We use data collected with RDS among male PWID in 2013 in Cebu and Mandaue. In each city, local health officers collaborated with peer educators to identify 7 seed PWID, and standard RDS procedures were used. Researchers offered participants a primary incentive of 200 Philippine Pesos (US $4) for completing the interview and blood sample and a secondary incentive of 50 Pesos for each successful recruitment, for a total maximum of 300 PHP (approximately US $6). When a PWID retrieved his secondary incentive, study staff administered a brief follow-up survey about aspects of recruitment and the relationships between recruiters and recruitees. Data collection was a surveillance activity and was not subject to institutional review board approval. Data analysis received institutional review board approval from “The University of North Carolina at Chapel Hill”.

Figure 1 also displays a hypothetical RDS sample on the population, as well as respondent reports on the existence of coinjecting ties (hashes). This sample started from node A, who recruited B and C into the survey. Node C then recruited D, who recruited E, who recruited F. During secondary interviews, survey respondents were asked about coinjecting behaviors. Specifically, they were asked “(Q1): What is your relationship with the person who accepted your coupon?” and “(Q2): What is the relationship between your recruiter and the person who accepted your coupon?” For both questions, respondents could choose all that apply from a set of choices that included “shares needles with this person” and “pools drugs with this person,” both of which we consider to indicate that the relevant parties coinject. Using these reports, we can define a subset of the coinjecting ties shown in Figure 1 that would be observed during an RDS survey. Co-injecting ties in Figure 1 are marked with hashes if reported in response to the first question and double hashes if reported in response to the second question. For instance, during node A's follow-up interview, he reports on the existence of coinjecting ties between himself and his recruits B and C. Node B did not recruit anyone, so he does not return for a follow-up interview and does not report on coinjecting ties.

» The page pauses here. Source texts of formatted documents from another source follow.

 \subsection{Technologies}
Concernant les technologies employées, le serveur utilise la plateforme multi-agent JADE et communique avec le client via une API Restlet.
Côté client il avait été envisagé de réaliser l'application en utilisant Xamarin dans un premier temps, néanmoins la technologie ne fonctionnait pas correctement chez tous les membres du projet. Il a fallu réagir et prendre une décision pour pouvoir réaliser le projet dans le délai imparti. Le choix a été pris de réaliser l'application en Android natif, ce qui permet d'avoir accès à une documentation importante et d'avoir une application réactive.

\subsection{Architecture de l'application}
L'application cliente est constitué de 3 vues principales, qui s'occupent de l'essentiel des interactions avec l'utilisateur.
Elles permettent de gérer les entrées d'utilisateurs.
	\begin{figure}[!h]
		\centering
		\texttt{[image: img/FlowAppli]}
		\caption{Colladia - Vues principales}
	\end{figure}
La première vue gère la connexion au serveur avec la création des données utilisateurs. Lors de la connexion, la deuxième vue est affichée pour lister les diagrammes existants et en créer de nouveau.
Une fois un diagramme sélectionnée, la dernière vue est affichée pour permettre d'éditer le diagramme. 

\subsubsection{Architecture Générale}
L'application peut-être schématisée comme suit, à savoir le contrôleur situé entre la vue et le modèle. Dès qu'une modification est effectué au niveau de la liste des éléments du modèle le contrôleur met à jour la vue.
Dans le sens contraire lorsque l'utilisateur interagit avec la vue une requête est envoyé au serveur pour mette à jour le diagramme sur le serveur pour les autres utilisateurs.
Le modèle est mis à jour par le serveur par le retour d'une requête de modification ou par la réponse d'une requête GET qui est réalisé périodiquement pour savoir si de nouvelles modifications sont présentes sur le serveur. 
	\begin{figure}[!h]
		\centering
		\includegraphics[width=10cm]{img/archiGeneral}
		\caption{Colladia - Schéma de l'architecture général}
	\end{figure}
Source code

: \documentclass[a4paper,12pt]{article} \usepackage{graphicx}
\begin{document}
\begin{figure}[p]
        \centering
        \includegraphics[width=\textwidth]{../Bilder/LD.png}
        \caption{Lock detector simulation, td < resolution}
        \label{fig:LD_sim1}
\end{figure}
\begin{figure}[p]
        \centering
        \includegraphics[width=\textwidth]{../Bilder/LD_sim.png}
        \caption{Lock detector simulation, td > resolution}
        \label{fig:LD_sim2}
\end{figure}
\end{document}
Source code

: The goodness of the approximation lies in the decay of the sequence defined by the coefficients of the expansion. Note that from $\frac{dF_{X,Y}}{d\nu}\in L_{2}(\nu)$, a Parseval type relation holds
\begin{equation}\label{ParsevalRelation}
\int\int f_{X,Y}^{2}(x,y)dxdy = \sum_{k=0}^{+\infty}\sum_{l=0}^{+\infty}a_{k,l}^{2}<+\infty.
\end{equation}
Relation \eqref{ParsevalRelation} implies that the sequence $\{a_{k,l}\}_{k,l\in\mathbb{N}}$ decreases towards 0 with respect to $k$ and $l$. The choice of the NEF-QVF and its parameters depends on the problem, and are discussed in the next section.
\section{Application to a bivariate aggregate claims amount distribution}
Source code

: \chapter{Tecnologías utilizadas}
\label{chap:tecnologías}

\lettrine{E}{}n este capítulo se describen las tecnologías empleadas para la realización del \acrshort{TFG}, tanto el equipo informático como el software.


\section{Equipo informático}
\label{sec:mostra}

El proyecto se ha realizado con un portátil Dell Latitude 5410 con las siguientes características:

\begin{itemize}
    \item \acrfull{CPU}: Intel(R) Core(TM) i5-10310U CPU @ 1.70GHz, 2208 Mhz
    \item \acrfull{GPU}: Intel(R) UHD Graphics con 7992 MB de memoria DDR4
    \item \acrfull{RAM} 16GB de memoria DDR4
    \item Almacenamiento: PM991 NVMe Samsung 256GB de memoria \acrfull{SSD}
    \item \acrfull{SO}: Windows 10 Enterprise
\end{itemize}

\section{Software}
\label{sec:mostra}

When node C returns, he reports the existence of a coinjecting tie with node D in response to Q1 and the existence of a coinjecting tie between his recruiter A and his recruitee D in response to Q2. Node D reports that he does not coinject with his recruitee E during Q1, and that E and C do not coinject during Q2. When node E returns, he would report that he does not coinject with his recruitee F but that F coinjects with D.

We estimate clustering coefficients among the male PWID populations sampled with RDS in Cebu and Mandaue using modified estimators, originally defined for internet samples10 and recently expanded for in-person RDS studies.9 These estimators work by defining recruiter–recruit–recruitee triplets in the RDS sample and taking a degree weighted average of the number that are closed. In Figure 1, the set of recruiter-recruit-recruitee triplets observed in the RDS sample is ACD, CDE, and DEF. In these triplets, seed respondents can only be the recruiter, whereas those who do not recruit can only be recruitees. We code triplets as closed or open on the basis of responses during the secondary interview to the coinjecting questions described above. We consider a coinjecting triplet closed if 3 conditions are met: (1) the respondent's recruiter reported sharing needles with the respondent, (2) the respondent reported sharing needles with his recruitee, and (3) the respondent reported that his recruitee shares needles with his recruiter. We code all other cases as open coinjecting triplets. Thus, in Figure 1, we code the triplet ACD as closed because A reported sharing needles with C, and C reported sharing with D and that A and D also coinject. By contrast, we code the triplet CDE as open because D reported that C and E do not coinject. We also code the triplet DEF as open because E does not coinject with D or F. In Supplemental Digital Content A, https://links.lww.com/QAI/B60, we consider 3 alternate triplet definitions; all approaches yield results consistent with our conclusions.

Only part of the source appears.